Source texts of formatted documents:
◆ ◆ ◆ ◆ ◆

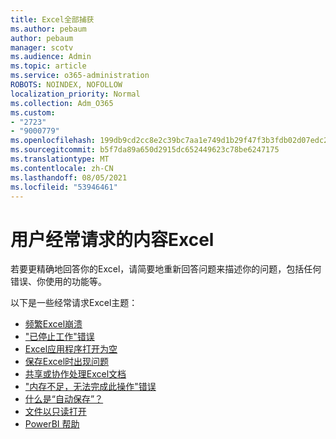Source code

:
 ```yaml
---
title: Excel全部捕获
ms.author: pebaum
author: pebaum
manager: scotv
ms.audience: Admin
ms.topic: article
ms.service: o365-administration
ROBOTS: NOINDEX, NOFOLLOW
localization_priority: Normal
ms.collection: Adm_O365
ms.custom:
- "2723"
- "9000779"
ms.openlocfilehash: 199db9cd2cc8e2c39bc7aa1e749d1b29f47f3b3fdb02d07edc2b7dc10c19dbbd
ms.sourcegitcommit: b5f7da89a650d2915dc652449623c78be6247175
ms.translationtype: MT
ms.contentlocale: zh-CN
ms.lasthandoff: 08/05/2021
ms.locfileid: "53946461"
---
```

# <a name="commonly-requested-content-for-excel"></a>用户经常请求的内容Excel

若要更精确地回答你的Excel，请简要地重新回答问题来描述你的问题，包括任何错误、你使用的功能等。 

以下是一些经常请求Excel主题：

- [频繁Excel崩溃](https://support.office.com/article/Excel-not-responding-hangs-freezes-or-stops-working-37E7D3C9-9E84-40BF-A805-4CA6853A1FF4)
- ["已停止工作"错误](https://support.office.com/client/52bd7985-4e99-4a35-84c8-2d9b8301a2fa)
- [Excel应用程序打开为空](https://docs.microsoft.com/office/troubleshoot/excel/excel-opens-blank)
- [保存Excel时出现问题](https://docs.microsoft.com/office/troubleshoot/excel/issue-when-save-excel-workbooks)
- [共享或协作处理Excel文档](https://support.office.com/article/7152aa8b-b791-414c-a3bb-3024e46fb104)
- ["内存不足，无法完成此操作"错误](https://docs.microsoft.com/office/troubleshoot/excel/available-resources-errors)
- [什么是“自动保存”？](https://support.office.com/article/6d6bd723-ebfd-4e40-b5f6-ae6e8088f7a5)
- [文件以只读打开](https://support.office.com/article/why-did-my-file-open-read-only-3ab4b792-da50-4b38-8628-14c64e1f1d15)
- [PowerBI 帮助](https://powerbi.microsoft.com/support/)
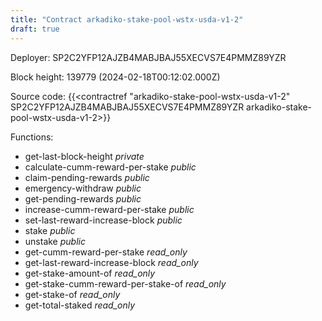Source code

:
 ```yaml
---
title: "Contract arkadiko-stake-pool-wstx-usda-v1-2"
draft: true
---
```

Deployer: SP2C2YFP12AJZB4MABJBAJ55XECVS7E4PMMZ89YZR


 



Block height: 139779 (2024-02-18T00:12:02.000Z)

Source code: {{<contractref "arkadiko-stake-pool-wstx-usda-v1-2" SP2C2YFP12AJZB4MABJBAJ55XECVS7E4PMMZ89YZR arkadiko-stake-pool-wstx-usda-v1-2>}}

Functions:

* get-last-block-height _private_
* calculate-cumm-reward-per-stake _public_
* claim-pending-rewards _public_
* emergency-withdraw _public_
* get-pending-rewards _public_
* increase-cumm-reward-per-stake _public_
* set-last-reward-increase-block _public_
* stake _public_
* unstake _public_
* get-cumm-reward-per-stake _read_only_
* get-last-reward-increase-block _read_only_
* get-stake-amount-of _read_only_
* get-stake-cumm-reward-per-stake-of _read_only_
* get-stake-of _read_only_
* get-total-staked _read_only_
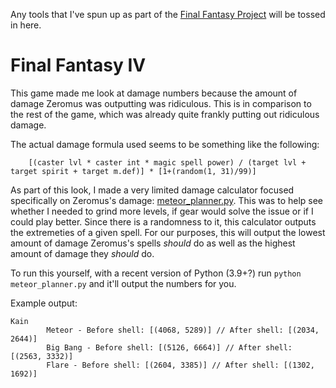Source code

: Any tools that I've spun up as part of the [Final Fantasy Project](/final-fantasy-project) will be tossed in here.

# Final Fantasy IV

This game made me look at damage numbers because the amount of damage Zeromus was outputting was ridiculous. This is in comparison to the rest of the game, which was already quite frankly putting out ridiculous damage.

The actual damage formula used seems to be something like the following:
```
    [(caster lvl * caster int * magic spell power) / (target lvl + target spirit + target m.def)] * [1+(random(1, 31)/99)]
```

As part of this look, I made a very limited damage calculator focused specifically on Zeromus's damage: [meteor_planner.py](https://github.com/pandakar-gaming/pandakar-gaming.github.io/blob/main/final-fantasy-project/misc_tools/ff4/meteor_planner.py). This was to help see whether I needed to grind more levels, if gear would solve the issue or if I could play better.
Since there is a randomness to it, this calculator outputs the extremeties of a given spell. For our purposes, this will output the lowest amount of damage Zeromus's spells *should* do as well as the highest amount of damage they *should* do. 

To run this yourself, with a recent version of Python (3.9+?) run `python meteor_planner.py` and it'll output the numbers for you.

Example output:

```
Kain
        Meteor - Before shell: [(4068, 5289)] // After shell: [(2034, 2644)]
        Big Bang - Before shell: [(5126, 6664)] // After shell: [(2563, 3332)]
        Flare - Before shell: [(2604, 3385)] // After shell: [(1302, 1692)]
```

◆ ◆ ◆ ◆ ◆

REQUIRED WORK:
From the records above, pick out and copy each line holding the word "article".

SOLVED PROBLEM:
ms.topic: article
- [频繁Excel崩溃](https://support.office.com/article/Excel-not-responding-hangs-freezes-or-stops-working-37E7D3C9-9E84-40BF-A805-4CA6853A1FF4)
- [共享或协作处理Excel文档](https://support.office.com/article/7152aa8b-b791-414c-a3bb-3024e46fb104)
- [什么是“自动保存”？](https://support.office.com/article/6d6bd723-ebfd-4e40-b5f6-ae6e8088f7a5)
- [文件以只读打开](https://support.office.com/article/why-did-my-file-open-read-only-3ab4b792-da50-4b38-8628-14c64e1f1d15)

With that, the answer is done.